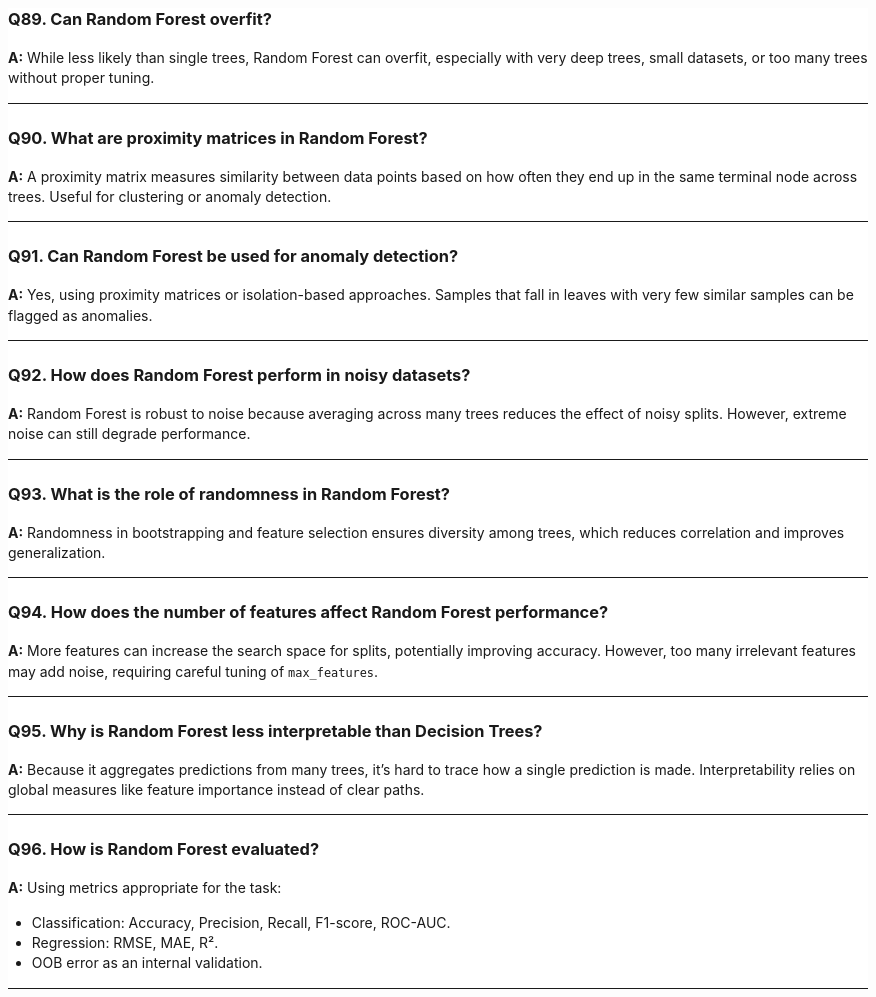 
### Q89. Can Random Forest overfit?  
**A:** While less likely than single trees, Random Forest can overfit, especially with very deep trees, small datasets, or too many trees without proper tuning.

---

### Q90. What are proximity matrices in Random Forest?  
**A:** A proximity matrix measures similarity between data points based on how often they end up in the same terminal node across trees. Useful for clustering or anomaly detection.

---

### Q91. Can Random Forest be used for anomaly detection?  
**A:** Yes, using proximity matrices or isolation-based approaches. Samples that fall in leaves with very few similar samples can be flagged as anomalies.

---

### Q92. How does Random Forest perform in noisy datasets?  
**A:** Random Forest is robust to noise because averaging across many trees reduces the effect of noisy splits. However, extreme noise can still degrade performance.

---

### Q93. What is the role of randomness in Random Forest?  
**A:** Randomness in bootstrapping and feature selection ensures diversity among trees, which reduces correlation and improves generalization.

---

### Q94. How does the number of features affect Random Forest performance?  
**A:** More features can increase the search space for splits, potentially improving accuracy. However, too many irrelevant features may add noise, requiring careful tuning of `max_features`.

---

### Q95. Why is Random Forest less interpretable than Decision Trees?  
**A:** Because it aggregates predictions from many trees, it’s hard to trace how a single prediction is made. Interpretability relies on global measures like feature importance instead of clear paths.

---

### Q96. How is Random Forest evaluated?  
**A:** Using metrics appropriate for the task:  
- Classification: Accuracy, Precision, Recall, F1-score, ROC-AUC.  
- Regression: RMSE, MAE, R².  
- OOB error as an internal validation.  

---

****************

__Exercise details__.
What you give back must be exactly the lines from the opening line of the entries through the line holding "### Q90. What", with no pictures.

__Expected answer__.
### Q89. Can Random Forest overfit?  
**A:** While less likely than single trees, Random Forest can overfit, especially with very deep trees, small datasets, or too many trees without proper tuning.

---

### Q90. What are proximity matrices in Random Forest?  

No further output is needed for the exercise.